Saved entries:

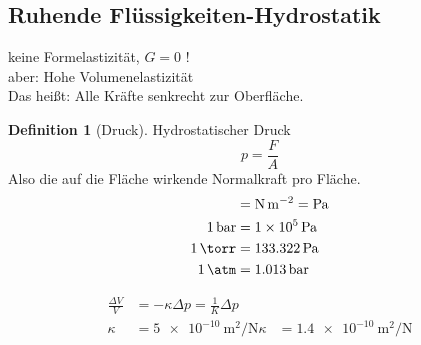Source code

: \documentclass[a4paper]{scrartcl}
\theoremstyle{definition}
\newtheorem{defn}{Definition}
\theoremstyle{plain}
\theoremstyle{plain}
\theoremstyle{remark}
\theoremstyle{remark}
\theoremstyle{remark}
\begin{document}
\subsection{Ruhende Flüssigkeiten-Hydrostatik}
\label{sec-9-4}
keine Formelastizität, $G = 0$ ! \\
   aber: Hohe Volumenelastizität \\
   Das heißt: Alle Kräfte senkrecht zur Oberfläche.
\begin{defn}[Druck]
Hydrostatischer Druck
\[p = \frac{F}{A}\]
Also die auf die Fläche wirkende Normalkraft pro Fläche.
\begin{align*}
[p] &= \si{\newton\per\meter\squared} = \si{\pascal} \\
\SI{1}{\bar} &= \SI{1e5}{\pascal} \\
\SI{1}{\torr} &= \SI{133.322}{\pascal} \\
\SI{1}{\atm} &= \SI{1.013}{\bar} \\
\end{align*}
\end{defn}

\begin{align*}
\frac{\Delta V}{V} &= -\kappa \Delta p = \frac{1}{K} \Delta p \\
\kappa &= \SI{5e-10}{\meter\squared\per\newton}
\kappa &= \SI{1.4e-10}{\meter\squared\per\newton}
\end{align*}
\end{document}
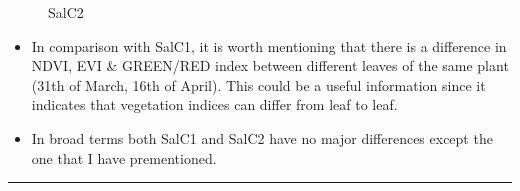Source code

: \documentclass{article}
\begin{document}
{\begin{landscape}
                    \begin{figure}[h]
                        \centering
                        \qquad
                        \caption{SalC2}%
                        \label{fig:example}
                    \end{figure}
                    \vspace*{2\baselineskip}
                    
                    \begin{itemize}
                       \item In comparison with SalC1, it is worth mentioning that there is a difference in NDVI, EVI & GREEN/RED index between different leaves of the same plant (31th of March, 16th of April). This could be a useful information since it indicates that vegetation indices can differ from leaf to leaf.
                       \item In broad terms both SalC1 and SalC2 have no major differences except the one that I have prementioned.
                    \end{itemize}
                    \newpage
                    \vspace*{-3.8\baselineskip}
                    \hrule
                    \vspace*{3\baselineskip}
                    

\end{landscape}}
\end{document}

* * *

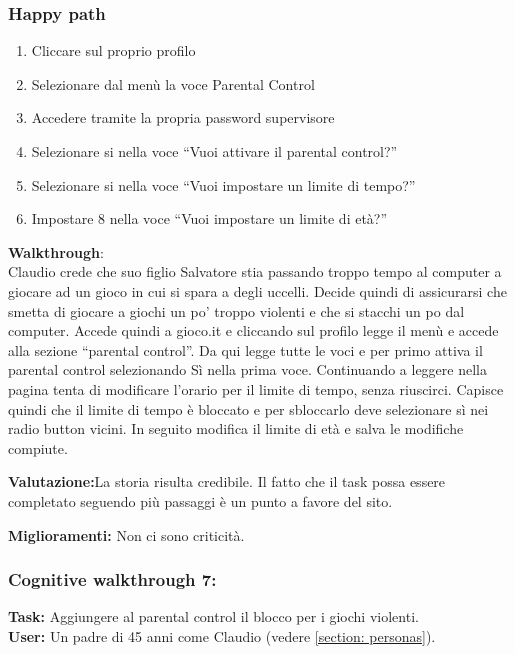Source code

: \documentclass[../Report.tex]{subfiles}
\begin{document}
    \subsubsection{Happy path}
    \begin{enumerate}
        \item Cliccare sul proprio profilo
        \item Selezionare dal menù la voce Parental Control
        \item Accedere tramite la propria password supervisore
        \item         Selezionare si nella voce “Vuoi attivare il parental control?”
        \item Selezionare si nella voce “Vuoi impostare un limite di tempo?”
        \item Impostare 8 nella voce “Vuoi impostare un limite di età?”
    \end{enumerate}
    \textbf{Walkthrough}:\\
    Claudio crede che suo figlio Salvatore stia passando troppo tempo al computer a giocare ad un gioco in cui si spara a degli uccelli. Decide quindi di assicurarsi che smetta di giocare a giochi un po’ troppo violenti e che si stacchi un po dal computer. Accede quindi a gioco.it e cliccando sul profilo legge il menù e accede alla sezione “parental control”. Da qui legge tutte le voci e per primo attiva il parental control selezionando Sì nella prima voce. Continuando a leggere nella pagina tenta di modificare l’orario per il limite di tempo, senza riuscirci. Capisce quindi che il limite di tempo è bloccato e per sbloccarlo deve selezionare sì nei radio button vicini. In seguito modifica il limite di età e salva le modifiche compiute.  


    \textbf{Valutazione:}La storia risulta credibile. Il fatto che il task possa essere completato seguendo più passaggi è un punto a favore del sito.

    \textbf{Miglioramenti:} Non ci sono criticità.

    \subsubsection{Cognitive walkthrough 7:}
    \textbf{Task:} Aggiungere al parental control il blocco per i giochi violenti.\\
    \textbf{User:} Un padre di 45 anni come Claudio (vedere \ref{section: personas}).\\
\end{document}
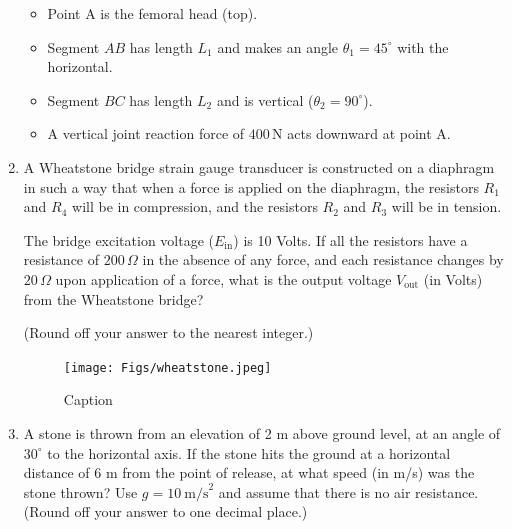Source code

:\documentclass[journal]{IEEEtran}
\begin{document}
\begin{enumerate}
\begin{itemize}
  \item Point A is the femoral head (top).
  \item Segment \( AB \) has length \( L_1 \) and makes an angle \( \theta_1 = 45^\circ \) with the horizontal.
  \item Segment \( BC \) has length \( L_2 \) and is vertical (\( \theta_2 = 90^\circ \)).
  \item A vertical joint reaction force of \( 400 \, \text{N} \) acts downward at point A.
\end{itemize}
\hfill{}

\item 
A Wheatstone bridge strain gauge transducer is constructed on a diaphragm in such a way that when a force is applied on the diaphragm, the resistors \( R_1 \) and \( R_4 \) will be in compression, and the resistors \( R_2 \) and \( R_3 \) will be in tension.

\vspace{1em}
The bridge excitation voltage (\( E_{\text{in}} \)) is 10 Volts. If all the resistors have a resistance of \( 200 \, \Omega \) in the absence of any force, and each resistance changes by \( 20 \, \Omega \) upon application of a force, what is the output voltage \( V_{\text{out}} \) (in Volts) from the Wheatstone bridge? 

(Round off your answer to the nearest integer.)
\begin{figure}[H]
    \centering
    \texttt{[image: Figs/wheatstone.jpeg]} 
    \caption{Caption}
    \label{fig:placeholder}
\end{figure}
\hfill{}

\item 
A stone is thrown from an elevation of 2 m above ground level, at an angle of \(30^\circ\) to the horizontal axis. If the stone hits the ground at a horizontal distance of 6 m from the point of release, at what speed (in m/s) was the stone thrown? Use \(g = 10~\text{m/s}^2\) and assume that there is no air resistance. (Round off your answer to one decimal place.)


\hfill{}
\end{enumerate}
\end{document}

--

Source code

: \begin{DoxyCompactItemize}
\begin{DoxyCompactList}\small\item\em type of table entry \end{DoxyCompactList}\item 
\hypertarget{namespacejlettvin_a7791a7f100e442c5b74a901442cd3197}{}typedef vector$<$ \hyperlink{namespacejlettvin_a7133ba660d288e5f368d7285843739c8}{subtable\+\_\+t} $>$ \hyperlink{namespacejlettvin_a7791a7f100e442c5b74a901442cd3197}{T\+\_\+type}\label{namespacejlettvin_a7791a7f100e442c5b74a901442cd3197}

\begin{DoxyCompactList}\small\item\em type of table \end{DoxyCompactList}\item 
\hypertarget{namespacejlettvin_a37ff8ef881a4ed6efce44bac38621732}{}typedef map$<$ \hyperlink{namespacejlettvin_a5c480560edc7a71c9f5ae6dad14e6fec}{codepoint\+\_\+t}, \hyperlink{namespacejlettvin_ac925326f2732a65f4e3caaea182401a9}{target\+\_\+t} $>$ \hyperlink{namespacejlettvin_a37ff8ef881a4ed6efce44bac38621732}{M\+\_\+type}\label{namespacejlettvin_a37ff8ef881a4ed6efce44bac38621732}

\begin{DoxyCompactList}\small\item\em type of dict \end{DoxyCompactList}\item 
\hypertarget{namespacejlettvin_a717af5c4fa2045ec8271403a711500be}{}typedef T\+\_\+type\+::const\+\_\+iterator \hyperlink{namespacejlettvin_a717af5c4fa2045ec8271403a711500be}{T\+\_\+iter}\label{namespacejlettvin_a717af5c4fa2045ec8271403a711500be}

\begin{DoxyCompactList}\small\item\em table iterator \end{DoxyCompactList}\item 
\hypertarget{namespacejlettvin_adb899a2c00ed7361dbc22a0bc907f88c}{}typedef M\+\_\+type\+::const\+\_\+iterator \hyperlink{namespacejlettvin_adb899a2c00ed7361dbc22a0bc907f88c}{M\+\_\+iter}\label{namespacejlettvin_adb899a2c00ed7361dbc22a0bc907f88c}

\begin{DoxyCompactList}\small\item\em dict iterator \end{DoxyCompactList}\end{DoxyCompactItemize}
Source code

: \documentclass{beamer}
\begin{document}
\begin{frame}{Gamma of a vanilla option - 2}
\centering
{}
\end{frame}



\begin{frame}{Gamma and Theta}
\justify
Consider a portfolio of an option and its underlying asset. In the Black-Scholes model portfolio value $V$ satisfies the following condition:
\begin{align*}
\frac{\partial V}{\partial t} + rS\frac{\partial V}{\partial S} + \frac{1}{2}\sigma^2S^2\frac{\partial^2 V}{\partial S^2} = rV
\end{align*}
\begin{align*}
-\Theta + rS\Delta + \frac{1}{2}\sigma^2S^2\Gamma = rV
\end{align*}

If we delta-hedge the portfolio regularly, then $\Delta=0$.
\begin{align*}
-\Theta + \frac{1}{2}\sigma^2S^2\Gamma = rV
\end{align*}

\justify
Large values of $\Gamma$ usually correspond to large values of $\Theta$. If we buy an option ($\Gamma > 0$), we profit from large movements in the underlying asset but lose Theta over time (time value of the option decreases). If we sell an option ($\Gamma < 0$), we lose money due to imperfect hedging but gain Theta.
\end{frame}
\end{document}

:: WHAT THIS TASK INVOLVES ::
Check how many lines in the entries contain "Round", and reply with that number alone.

:: THE ANSWER ::
2